4. Find a Small Business Development Center
You might not have time for school, but that doesn’t mean there isn’t a lot that you could learn with some assistance. There are small business development centers in nearly every major city (and in a whole lot of minor cities, too). Often operated as a partnership between local governments, universities, and the business communities, small business development centers offer training, counseling, free consulting, help with hiring, and many other services.
SCORE is a nonprofit business outreach service originally started by the Small Business Administration and now operating in cooperation with the SBA and supporting corporations. There are more than 300 SCORE offices across the country offering free and low-cost classes and workshops. However, the most valuable service SCORE offers is free mentoring from real-world business experts.

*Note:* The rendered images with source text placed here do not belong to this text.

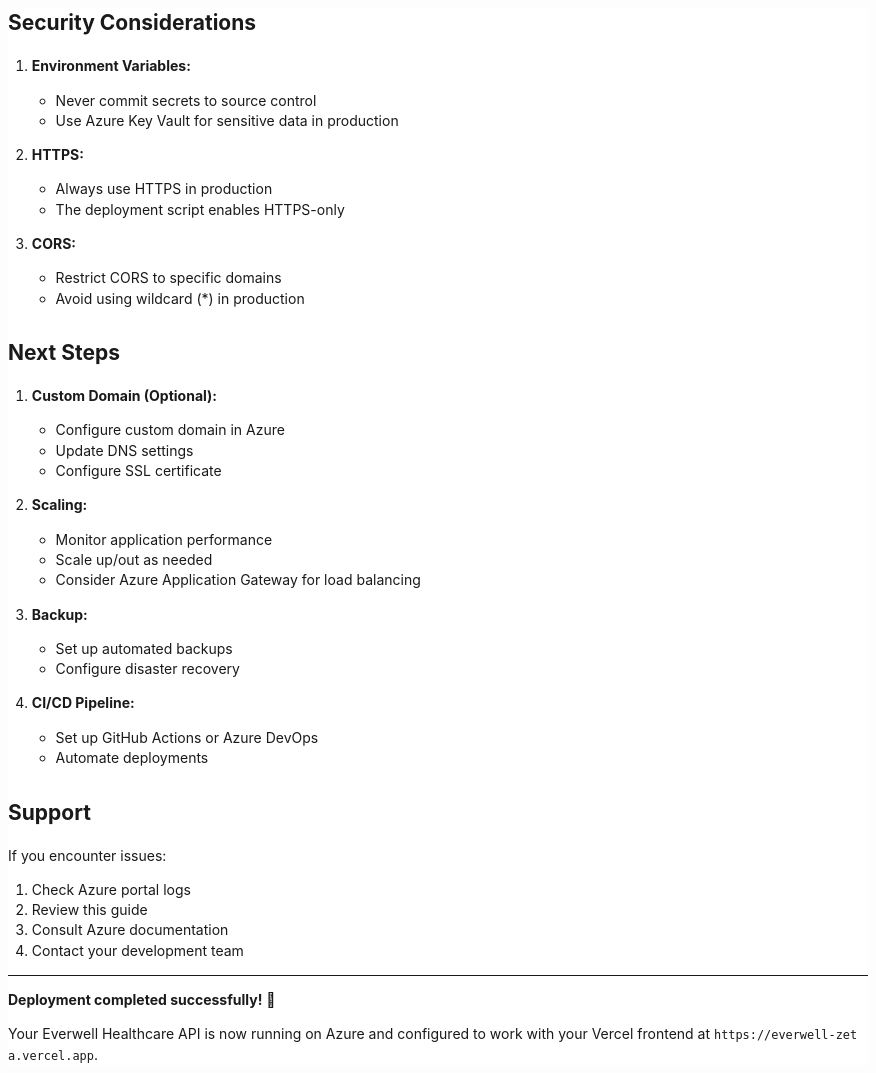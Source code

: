 ## Security Considerations

1. **Environment Variables:**
   - Never commit secrets to source control
   - Use Azure Key Vault for sensitive data in production

2. **HTTPS:**
   - Always use HTTPS in production
   - The deployment script enables HTTPS-only

3. **CORS:**
   - Restrict CORS to specific domains
   - Avoid using wildcard (*) in production

## Next Steps

1. **Custom Domain (Optional):**
   - Configure custom domain in Azure
   - Update DNS settings
   - Configure SSL certificate

2. **Scaling:**
   - Monitor application performance
   - Scale up/out as needed
   - Consider Azure Application Gateway for load balancing

3. **Backup:**
   - Set up automated backups
   - Configure disaster recovery

4. **CI/CD Pipeline:**
   - Set up GitHub Actions or Azure DevOps
   - Automate deployments

## Support

If you encounter issues:
1. Check Azure portal logs
2. Review this guide
3. Consult Azure documentation
4. Contact your development team

---

**Deployment completed successfully!** 🎉

Your Everwell Healthcare API is now running on Azure and configured to work with your Vercel frontend at `https://everwell-zeta.vercel.app`.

These are actual business owners, managers, and executives (some still working and some retired) who volunteer to share what they know with business owners who need some professional guidance. These mentors can talk over day-to-day problems you’re having in your business, give suggestions about strategy and big-picture questions, advise you on finding legal and financial help, and just about anything else you can think of. It’s absolutely free to take advantage of SCORE services.
No matter what kind of issues your business may encounter, there is help out there. All you have to do is find the right kind of help, and then reach out to ask for it. Good luck!